Earlier in the year, Sullivan & Cromwell and Irish firm Dillon Eustace teamed up to advise U.S. drug manufacturer Perrigo in a fiercely contested bidding war to secure an $8.5 billion deal for Irish drug development company Elan Corporation, which was advised by Cadwalader, Wickersham & Taft and Dublin-based A&L Goodbody. Perrigo also reincorporated in Ireland following the deal, with the country now home to eight of the 10 largest pharmaceutical companies in the world, according to IDA Ireland, a government agency responsible for foreign direct investment.

A similar trend is occurring in the Netherlands, says Paul Cronheim, a corporate partner at leading Dutch law firm De Brauw.

“When you have a merger of equals—or a transaction to be presented as such—between companies from two countries, they often want a new head office in a neutral country,” he explains. “You don’t want to move in with your mother-in-law—it would be a loss of face. We’re seeing a lot of international mergers using Dutch top holdings—there is strong political and cultural acceptability toward business, high standards of corporate governance, a beneficial tax environment, flexible corporate laws, a stable regulatory system, good logistics, and everyone speaks English. We’re the Delaware of Europe.”

De Brauw acted on two of the largest deals that involved two non-Dutch companies incorporating in the country following a merger. In September, the firm worked alongside Weil and Japanese firm Mori Hamada & Matsumoto in advising U.S. chipmaking-equipment supplier Applied Materials Inc. on its $8.7 billion merger with Japan’s Tokyo Electron Limited—the largest U.S.–Japanese transaction in six years—with the combined company now domiciled in Amsterdam. (Tokyo Electron was represented by Jones Day, and Japan’s Nishimura & Asahi.) De Brauw was again involved when advertising giants Omnicom Group Inc. and Publicis Groupe SA chose to domicile in the Dutch capital following their $19.3 billion merger, which created additional roles for Latham, Wachtell, France’s Darrois Villey Maillot Brochier, and Dutch firm NautaDutilh.

THE PAST 12 MONTHS have been a blessed relief for deal-starved lawyers throughout Europe. But many M&A partners warn that it is too early to party like it’s 2005. For while the general economic outlook within Europe is currently more positive than it has been for years, the recent downgrade of France’s credit rating due to concerns over its faltering reforms program was a timely reminder that market conditions remain unpredictable. Any optimism remains tinged with a note of caution.
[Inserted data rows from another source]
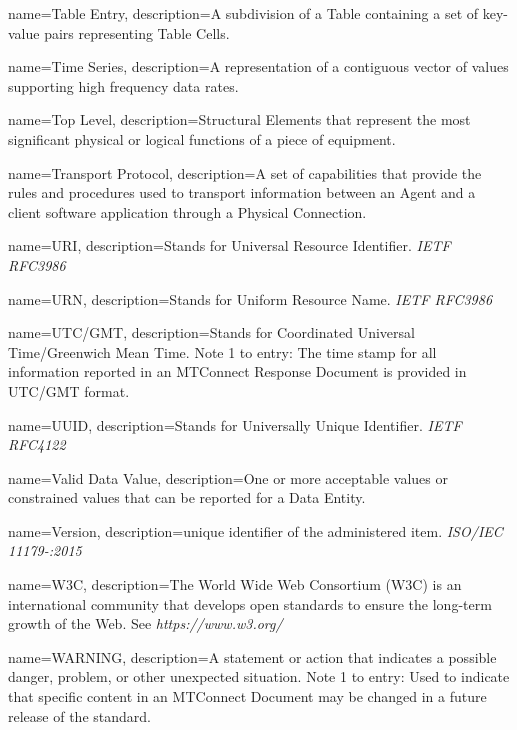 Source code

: {
    name={Table Entry},
	description={A subdivision of a \gls{Table} containing a set of \glspl{key-value pair} representing \glspl{Table Cell}.}
}

{
    name={Time Series},
	description={A  representation of a contiguous vector of values supporting high frequency data rates.}
}

{
    name={Top Level},
	description={\glspl{Structural Element} that represent the most significant physical or logical functions of a piece of equipment.}
}

{
    name={Transport Protocol},
	description={A set of capabilities that provide the rules and procedures used to transport information between an \gls{Agent} and a client software application through a \gls{Physical Connection}.}
}

{
    name={URI},
	description={Stands for Universal Resource Identifier. \textit{IETF RFC3986}
}
}

{
    name={URN},
	description={Stands for Uniform Resource Name. \textit{IETF RFC3986}
}
}

{
    name={UTC/GMT},
	description={Stands for Coordinated Universal Time/Greenwich Mean Time.  
Note 1 to entry: The \gls{time stamp} for all information reported in an \gls{MTConnect Response Document} is provided in UTC/GMT format.}
}

{
    name={UUID},
	description={Stands for Universally Unique Identifier.  \textit{IETF RFC4122}}
}

{
    name={Valid Data Value},
	description={One or more acceptable values or constrained values that can be reported for a \gls{Data Entity}.}
}

{
    name={Version},
	description={unique identifier of the administered item. \textit{ISO/IEC 11179-:2015}}
}

{
    name={W3C},
	description={The World Wide Web Consortium (W3C) is an international community that develops open standards to ensure the long-term growth of the Web. See \textit{https://www.w3.org/}}
}

{
    name={WARNING},
	description={A statement or action that indicates a possible danger, problem, or other unexpected situation.
Note 1 to entry: Used to indicate that specific content in an \gls{MTConnect Document} may be changed in a future release of the standard.}
}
“The worry is that something falls out of bed—this is a very connected world these days,” Freshfields’ Braham adds. “We saw that this summer: [U.S. Federal Reserve chairman Ben] Bernanke made comments about tapering quantitative easing and that basically killed the IPO market in China stone dead. I am relatively optimistic [about future prospects for European M&A], but I wouldn’t go mortgage the house on it.”